This document covers the security design decisions in Dummy.Lab. Read this before deploying labs on networks you care about.

The default password is intentionally simple. This is a lab tool, not a vault. Override it immediately if your lab touches any network outside localhost:

# In %APPDATA%\DummyLab\config.psd1 (user override):
@{
    AdminPassword = 'Your$SecurePasswordHere'
}

# Or at runtime:
New-DLab -LabName Demo -AdminPassword 'Your$SecurePasswordHere'

Each lab runs on its own Hyper-V Internal switch (DLab-{LabName}). Labs cannot reach each other, and external traffic cannot reach lab VMs.

A single shared DLab-NAT covers the full 10.74.18.0/23 supernet. VMs that have a default gateway configured can reach the internet via NAT. VMs without a gateway stay isolated inside their /27 segment.

Internet access is on by default.
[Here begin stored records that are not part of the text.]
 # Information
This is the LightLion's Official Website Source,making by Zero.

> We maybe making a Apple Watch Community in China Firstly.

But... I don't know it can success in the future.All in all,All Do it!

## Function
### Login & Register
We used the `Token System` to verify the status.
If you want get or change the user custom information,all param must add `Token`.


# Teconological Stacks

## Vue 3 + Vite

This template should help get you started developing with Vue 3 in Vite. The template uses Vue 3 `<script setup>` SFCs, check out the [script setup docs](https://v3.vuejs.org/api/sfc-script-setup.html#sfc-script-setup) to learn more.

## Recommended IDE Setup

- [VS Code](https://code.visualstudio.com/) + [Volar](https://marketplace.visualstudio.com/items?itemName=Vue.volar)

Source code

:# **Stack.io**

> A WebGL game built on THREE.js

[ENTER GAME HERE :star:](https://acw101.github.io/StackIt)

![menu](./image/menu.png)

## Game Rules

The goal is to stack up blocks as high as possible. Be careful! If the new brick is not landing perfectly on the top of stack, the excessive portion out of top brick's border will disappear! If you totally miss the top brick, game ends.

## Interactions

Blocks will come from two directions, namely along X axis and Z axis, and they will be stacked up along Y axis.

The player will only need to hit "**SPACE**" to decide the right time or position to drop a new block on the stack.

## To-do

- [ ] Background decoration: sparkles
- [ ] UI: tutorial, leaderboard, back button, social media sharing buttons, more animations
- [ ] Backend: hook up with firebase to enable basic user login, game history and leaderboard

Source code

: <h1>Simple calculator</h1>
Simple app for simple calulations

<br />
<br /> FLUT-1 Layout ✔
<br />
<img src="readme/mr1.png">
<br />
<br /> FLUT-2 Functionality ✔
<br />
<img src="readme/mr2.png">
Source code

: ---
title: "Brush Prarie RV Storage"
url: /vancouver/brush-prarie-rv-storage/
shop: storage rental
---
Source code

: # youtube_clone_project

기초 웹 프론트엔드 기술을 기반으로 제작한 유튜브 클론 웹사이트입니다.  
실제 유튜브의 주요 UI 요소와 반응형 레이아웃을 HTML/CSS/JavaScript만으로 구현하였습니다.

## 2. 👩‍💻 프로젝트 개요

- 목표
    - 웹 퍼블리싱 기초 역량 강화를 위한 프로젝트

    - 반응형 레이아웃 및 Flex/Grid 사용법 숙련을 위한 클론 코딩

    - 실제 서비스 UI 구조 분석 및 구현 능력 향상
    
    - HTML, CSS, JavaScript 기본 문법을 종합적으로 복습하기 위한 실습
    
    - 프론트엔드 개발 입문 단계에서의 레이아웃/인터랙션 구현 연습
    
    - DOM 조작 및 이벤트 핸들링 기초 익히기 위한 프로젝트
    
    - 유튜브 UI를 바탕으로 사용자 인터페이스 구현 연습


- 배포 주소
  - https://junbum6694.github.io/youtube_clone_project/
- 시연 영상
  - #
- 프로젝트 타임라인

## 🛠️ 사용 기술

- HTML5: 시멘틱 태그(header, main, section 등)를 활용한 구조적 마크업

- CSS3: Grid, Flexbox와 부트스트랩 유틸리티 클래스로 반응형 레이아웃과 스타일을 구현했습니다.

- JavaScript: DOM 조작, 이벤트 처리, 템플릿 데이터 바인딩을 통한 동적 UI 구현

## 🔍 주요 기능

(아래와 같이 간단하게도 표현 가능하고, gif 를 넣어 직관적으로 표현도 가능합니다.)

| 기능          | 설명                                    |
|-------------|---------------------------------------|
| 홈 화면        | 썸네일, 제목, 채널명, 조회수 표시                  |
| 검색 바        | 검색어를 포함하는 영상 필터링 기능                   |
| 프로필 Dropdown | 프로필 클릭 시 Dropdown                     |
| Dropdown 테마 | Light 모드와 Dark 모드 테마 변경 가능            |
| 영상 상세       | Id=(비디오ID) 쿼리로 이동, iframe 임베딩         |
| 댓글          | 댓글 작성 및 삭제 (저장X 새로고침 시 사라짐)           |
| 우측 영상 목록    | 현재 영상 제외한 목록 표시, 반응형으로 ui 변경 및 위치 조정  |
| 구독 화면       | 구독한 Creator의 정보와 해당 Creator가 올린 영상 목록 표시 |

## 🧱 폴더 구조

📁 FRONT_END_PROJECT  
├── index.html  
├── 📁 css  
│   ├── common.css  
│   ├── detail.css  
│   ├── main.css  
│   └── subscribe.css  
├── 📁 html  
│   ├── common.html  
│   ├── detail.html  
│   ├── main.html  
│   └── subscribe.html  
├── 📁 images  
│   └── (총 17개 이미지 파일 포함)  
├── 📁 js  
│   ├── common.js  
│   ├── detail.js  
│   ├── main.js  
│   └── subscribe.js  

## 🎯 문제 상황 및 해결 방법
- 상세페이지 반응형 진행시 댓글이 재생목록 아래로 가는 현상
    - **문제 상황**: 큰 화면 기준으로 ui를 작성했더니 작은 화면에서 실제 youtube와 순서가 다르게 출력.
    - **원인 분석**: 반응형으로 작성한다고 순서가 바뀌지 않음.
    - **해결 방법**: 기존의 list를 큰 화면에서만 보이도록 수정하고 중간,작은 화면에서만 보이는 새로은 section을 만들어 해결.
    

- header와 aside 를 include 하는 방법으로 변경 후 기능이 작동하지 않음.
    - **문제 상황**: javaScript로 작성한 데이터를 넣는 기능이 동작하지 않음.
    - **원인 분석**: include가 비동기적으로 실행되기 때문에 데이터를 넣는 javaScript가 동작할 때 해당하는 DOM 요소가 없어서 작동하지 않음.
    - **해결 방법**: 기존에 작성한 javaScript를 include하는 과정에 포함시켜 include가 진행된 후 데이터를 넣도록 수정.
Control it at creation time or on a running lab:

# Create a lab with no internet access
New-DLab -LabName Isolated -NoInternet

# Disable or enable internet on a running lab
Set-DLabInternet -LabName Demo -Enabled $false
Set-DLabInternet -LabName Demo -Enabled $true

If your lab does not need internet access, pass -NoInternet to New-DLab. No gateway will be configured on the DC or distributed to clients via DHCP.
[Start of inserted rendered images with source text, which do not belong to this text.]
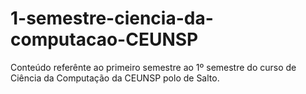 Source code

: # 1-semestre-ciencia-da-computacao-CEUNSP
 Conteúdo referênte ao primeiro semestre ao 1º semestre do curso de Ciência da Computação da CEUNSP polo de Salto.
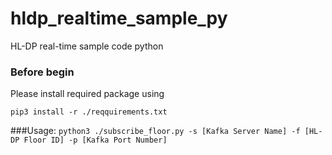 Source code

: # hldp_realtime_sample_py
HL-DP real-time sample code python

### Before begin
Please install required package using

`pip3 install -r ./reqquirements.txt`


###Usage:
`python3 ./subscribe_floor.py -s [Kafka Server Name] -f [HL-DP Floor ID] -p [Kafka Port Number]`
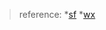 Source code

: 
>reference:
 *[sf](https://segmentfault.com/a/1190000037435267)
 *[wx](https://mp.weixin.qq.com/s/4SzZEUTmjwAAsH5Qd2GWLQ)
Golden VHDX files are protected after build:

• Read-only: icacls set to (DENY EVERYONE MODIFY, WRITE, DELETE)
• How: Protect-GoldenImage runs at end of build
• What it does: Prevents accidental or malicious modification of the master image
• What it doesn't do: Doesn't prevent privileged users from taking ownership or a hypervisor host from bypassing the OS. Use file system permissions or separate storage if you need cryptographic protection.

All VM configuration uses PowerShell Direct (PS Direct):

• No network exposure: Communication is local, via the Hyper-V socket
• No WinRM overhead: Direct code execution in the VM via hypervisor
• Isolation: Cannot be intercepted by network tools
• Failure mode: If a VM doesn't respond to PS Direct, the deployment waits and retries. Check the Hyper-V Manager console if it hangs beyond the timeout.

Windows unattend automation stores the admin password in plaintext in Unattend.xml:

<Password>Qwerty*12345</Password>

This is standard Windows automation practice. The unattend file is embedded in the VHDX before the VM boots. If you extract the VHDX (e.g., mount it on another machine), the password is readable.

Implications: Treat VHDX files (especially in the golden image store) as sensitive. If the VHDX is compromised, the VM's admin password is known.

Dummy.Lab is a lab tool. Do not use it for production workloads or anything connected to untrusted networks without:

1. Changing all default passwords immediately
2. Using -NoInternet on New-DLab or Set-DLabInternet -Enabled $false if external connectivity is not needed
3. Validating the network isolation is appropriate for your threat model
4. Reviewing golden image contents before deployment (no malware, no backdoors)

If you deploy a lab on a network with other systems, treat the lab like any other trusted infrastructure. Isolation is not a substitute for credential security.

Found a vulnerability? Report it responsibly:

• GitHub Issues: https://github.com/tomstryhn/Dummy.Lab/issues (public, for non-sensitive issues)
• Email: Contact via GitHub (for sensitive issues)

Include reproduction steps, affected version, and impact. Do not publish exploits publicly before the maintainer has a chance to patch.